It is a passage that emphasizes the importance of vigilance and preparedness for the coming of the Lord.



- Mark's Gospel is generally believed to be the earliest of the four Gospels, likely written during significant upheaval and persecution for early Christians. This context is crucial for understanding the urgency and apocalyptic tone of Mark 13.

- The destruction of the Jerusalem Temple in 70 AD is a pivotal event that looms large in this Gospel. Mark 13, often called the "Little Apocalypse," reflects the turmoil and anxiety of this period.

Mark 13 in the First Century:

- This chapter is Jesus' response to his disciples' questions about the end times and the destruction of the Temple. For early Christians, these teachings would have been a source of warning and comfort during times of trial and uncertainty.

Cultural Perspectives

Jewish Teaching Methods:

- Jesus' use of parables and metaphors was a standard Jewish teaching method. These were not just simple tales but carried deep spiritual and moral meanings, often reflecting the realities of the listeners' lives.

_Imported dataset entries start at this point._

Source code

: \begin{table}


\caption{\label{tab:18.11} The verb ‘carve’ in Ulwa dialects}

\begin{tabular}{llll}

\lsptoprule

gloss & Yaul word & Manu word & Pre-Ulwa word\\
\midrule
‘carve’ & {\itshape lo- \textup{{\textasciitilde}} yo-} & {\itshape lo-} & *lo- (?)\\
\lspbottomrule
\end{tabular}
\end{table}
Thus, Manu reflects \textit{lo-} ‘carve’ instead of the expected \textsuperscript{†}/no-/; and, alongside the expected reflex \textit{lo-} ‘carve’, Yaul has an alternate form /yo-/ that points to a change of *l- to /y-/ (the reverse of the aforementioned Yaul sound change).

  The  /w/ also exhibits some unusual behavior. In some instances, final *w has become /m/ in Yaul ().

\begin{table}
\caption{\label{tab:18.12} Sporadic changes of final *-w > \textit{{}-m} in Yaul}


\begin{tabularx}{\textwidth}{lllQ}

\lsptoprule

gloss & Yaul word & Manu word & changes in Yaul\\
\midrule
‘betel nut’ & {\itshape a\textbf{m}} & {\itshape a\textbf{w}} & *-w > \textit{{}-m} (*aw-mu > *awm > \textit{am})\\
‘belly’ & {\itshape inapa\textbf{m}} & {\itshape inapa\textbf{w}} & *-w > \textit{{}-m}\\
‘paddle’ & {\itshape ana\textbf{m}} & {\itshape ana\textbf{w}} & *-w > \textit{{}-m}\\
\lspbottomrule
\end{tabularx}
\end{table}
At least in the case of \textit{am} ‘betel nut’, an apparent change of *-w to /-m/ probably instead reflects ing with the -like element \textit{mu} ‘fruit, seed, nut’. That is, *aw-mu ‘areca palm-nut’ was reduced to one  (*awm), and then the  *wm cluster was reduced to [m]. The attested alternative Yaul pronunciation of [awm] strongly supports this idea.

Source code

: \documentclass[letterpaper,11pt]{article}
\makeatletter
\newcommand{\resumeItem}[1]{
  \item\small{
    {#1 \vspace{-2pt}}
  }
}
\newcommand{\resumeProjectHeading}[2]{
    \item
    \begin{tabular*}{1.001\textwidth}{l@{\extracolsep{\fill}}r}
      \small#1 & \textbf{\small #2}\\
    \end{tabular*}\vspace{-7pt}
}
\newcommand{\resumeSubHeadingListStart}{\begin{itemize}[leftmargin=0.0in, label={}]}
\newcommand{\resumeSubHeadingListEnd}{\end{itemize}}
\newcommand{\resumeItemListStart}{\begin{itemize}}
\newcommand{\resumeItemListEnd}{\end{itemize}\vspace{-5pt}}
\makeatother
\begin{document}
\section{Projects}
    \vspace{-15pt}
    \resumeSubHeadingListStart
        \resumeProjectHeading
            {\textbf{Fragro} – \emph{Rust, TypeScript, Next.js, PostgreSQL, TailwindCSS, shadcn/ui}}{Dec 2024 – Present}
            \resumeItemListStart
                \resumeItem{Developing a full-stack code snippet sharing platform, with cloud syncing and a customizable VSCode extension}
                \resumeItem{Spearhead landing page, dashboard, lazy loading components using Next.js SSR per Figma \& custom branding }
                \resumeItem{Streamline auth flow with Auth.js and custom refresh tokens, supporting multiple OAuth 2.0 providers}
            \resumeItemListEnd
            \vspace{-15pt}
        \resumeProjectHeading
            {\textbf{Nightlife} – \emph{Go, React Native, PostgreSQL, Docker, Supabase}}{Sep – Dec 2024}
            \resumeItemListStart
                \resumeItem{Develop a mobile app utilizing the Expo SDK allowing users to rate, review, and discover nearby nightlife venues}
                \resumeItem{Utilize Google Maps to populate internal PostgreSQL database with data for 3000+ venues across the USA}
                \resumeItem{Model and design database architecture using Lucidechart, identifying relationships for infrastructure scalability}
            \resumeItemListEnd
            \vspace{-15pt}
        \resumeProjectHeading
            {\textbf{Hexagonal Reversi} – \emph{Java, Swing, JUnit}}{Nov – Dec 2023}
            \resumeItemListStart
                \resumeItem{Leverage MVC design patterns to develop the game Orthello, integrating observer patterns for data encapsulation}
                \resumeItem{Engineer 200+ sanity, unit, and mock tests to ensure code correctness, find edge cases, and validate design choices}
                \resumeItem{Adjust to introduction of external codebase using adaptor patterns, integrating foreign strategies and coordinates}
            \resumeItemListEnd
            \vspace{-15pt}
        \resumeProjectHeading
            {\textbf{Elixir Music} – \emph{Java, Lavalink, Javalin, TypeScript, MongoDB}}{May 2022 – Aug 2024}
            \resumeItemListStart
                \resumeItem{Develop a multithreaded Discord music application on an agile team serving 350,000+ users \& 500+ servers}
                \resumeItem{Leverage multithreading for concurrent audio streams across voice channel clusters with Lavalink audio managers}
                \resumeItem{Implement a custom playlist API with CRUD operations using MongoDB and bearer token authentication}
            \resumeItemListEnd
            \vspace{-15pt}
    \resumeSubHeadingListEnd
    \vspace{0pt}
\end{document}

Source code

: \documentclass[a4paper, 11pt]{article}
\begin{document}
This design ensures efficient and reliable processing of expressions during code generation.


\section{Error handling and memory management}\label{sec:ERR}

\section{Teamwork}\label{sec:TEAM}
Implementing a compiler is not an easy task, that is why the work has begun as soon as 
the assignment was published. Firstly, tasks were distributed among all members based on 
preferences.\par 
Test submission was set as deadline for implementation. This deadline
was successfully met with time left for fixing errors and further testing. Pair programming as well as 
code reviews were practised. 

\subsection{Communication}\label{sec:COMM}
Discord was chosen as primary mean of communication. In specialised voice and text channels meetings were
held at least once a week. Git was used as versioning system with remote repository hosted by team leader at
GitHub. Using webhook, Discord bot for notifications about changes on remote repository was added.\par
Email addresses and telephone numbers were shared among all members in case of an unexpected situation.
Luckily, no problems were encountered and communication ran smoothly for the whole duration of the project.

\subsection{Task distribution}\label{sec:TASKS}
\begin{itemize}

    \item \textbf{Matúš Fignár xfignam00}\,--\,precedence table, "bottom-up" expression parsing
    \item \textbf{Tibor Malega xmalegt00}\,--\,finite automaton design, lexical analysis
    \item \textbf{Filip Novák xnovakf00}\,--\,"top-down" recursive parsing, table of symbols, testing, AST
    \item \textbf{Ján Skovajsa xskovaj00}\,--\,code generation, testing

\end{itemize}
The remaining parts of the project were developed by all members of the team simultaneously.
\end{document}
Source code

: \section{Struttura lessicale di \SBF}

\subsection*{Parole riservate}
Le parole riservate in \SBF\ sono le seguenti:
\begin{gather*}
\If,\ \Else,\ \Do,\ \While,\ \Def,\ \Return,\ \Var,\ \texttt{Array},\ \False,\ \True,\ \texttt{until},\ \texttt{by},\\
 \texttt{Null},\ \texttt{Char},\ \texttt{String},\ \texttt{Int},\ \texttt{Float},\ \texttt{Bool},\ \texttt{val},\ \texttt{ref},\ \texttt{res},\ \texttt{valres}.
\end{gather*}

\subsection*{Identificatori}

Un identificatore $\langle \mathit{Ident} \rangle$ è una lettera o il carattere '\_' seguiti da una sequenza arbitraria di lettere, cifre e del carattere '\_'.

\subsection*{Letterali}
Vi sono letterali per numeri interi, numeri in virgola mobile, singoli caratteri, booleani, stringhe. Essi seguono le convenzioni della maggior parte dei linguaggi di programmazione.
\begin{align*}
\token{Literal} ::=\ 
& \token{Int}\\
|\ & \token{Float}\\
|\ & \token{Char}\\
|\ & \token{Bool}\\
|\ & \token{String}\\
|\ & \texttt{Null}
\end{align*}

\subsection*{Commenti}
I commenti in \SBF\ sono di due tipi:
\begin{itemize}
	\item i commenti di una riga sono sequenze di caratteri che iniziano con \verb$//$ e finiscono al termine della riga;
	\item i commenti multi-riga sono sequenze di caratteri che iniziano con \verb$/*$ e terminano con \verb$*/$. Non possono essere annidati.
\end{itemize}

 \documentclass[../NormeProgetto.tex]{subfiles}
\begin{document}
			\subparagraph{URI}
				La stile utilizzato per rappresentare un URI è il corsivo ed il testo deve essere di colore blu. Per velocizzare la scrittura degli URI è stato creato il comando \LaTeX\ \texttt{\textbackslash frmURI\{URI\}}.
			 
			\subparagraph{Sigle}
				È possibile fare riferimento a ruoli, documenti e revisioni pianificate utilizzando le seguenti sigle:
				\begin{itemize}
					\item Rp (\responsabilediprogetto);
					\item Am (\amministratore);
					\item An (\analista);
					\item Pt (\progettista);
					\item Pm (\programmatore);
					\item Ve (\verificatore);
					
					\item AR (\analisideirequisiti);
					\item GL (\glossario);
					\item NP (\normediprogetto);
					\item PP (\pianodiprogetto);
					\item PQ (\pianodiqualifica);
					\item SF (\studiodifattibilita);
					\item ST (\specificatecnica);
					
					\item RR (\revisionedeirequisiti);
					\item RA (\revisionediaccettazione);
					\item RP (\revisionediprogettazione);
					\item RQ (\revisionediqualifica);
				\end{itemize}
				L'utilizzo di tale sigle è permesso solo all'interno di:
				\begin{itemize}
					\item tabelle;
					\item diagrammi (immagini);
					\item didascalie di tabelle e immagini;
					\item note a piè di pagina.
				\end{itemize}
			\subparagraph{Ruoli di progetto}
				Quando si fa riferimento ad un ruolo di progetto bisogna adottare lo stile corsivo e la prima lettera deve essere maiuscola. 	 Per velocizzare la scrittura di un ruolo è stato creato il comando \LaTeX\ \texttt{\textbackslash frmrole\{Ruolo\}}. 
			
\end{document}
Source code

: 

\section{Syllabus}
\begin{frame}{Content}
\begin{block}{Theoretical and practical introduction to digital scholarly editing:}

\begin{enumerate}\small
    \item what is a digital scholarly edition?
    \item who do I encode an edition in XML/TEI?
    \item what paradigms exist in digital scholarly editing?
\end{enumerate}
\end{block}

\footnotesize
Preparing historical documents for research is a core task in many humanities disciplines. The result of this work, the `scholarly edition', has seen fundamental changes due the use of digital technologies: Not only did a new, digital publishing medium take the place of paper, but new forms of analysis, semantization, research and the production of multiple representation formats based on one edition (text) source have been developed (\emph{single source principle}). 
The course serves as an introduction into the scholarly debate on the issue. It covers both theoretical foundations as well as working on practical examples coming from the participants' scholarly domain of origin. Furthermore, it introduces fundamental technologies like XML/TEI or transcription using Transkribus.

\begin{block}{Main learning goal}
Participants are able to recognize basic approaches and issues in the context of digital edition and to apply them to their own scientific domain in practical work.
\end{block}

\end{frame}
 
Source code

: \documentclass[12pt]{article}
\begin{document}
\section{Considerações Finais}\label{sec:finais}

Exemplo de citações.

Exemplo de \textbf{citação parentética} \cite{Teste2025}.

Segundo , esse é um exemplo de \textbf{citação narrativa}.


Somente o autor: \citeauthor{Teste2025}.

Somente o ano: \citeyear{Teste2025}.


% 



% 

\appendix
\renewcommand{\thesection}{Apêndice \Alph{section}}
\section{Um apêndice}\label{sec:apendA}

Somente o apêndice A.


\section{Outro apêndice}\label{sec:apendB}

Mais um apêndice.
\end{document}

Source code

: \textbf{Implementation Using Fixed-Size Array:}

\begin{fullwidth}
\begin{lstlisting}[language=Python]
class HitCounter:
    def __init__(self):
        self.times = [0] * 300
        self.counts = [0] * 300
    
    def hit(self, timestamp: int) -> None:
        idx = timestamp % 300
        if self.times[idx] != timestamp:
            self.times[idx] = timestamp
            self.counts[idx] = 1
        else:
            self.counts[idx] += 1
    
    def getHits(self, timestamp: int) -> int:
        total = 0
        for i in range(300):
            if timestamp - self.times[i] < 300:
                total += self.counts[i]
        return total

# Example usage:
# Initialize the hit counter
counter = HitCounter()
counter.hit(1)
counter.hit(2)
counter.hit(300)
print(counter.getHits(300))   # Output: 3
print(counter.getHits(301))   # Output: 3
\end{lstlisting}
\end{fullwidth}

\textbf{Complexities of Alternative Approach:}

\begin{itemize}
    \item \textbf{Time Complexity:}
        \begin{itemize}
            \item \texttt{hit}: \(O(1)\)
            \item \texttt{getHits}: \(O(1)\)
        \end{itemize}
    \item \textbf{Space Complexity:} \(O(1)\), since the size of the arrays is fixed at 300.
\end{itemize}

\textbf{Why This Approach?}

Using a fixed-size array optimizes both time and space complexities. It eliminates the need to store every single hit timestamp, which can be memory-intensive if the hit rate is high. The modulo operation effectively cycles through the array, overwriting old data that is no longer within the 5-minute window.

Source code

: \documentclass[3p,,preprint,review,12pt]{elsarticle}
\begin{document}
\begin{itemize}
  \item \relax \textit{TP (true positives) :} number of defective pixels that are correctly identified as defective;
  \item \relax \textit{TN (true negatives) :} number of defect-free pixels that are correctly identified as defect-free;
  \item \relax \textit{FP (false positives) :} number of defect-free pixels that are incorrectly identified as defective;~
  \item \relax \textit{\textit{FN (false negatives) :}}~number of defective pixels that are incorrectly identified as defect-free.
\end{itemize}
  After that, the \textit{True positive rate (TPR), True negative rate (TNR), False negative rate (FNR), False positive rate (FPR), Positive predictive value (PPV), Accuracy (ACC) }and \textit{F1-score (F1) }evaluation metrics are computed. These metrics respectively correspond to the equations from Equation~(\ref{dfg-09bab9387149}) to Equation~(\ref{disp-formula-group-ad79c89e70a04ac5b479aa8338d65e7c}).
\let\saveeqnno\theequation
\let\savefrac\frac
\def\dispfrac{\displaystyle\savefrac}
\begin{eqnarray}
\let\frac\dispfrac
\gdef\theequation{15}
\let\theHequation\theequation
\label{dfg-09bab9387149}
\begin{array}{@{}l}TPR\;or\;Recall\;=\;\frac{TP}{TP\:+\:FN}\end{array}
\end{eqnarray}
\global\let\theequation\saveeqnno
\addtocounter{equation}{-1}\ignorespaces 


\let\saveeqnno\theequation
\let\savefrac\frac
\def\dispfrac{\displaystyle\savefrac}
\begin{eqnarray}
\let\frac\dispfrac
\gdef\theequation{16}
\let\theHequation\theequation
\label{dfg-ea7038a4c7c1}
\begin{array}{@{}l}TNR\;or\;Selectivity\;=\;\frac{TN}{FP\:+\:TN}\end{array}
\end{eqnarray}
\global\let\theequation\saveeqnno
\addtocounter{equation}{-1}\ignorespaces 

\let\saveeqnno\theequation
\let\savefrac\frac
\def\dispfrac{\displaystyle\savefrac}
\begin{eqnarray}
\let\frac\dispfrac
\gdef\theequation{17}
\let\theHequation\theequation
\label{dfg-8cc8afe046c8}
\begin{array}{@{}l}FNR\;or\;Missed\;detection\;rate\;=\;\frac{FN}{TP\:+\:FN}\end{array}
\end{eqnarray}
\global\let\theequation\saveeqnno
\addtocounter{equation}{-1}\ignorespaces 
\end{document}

- In Mark 13:33-37, the parable of the watchful servants reflects the cultural understanding of stewardship and responsibility, common themes in Jewish teachings.

Cultural Significance of Vigilance:

- The call to vigilance in this passage would resonate with a culture accustomed to uncertainty and oppression. For the Jewish community, the expectation of a Messiah and the constant threat from external powers made the theme of readiness and alertness particularly poignant.


1. Warning Repeated

- The repetitive warning in Mark 13:33 suggests a deep emphasis on the message's importance. This repetition serves as a literary device to underscore the urgency of being prepared for Christ's return.

2. The Stage

- Mark 13 encompasses themes of destruction, persecution, and tribulation, setting the stage for the final coming of the Son of Man.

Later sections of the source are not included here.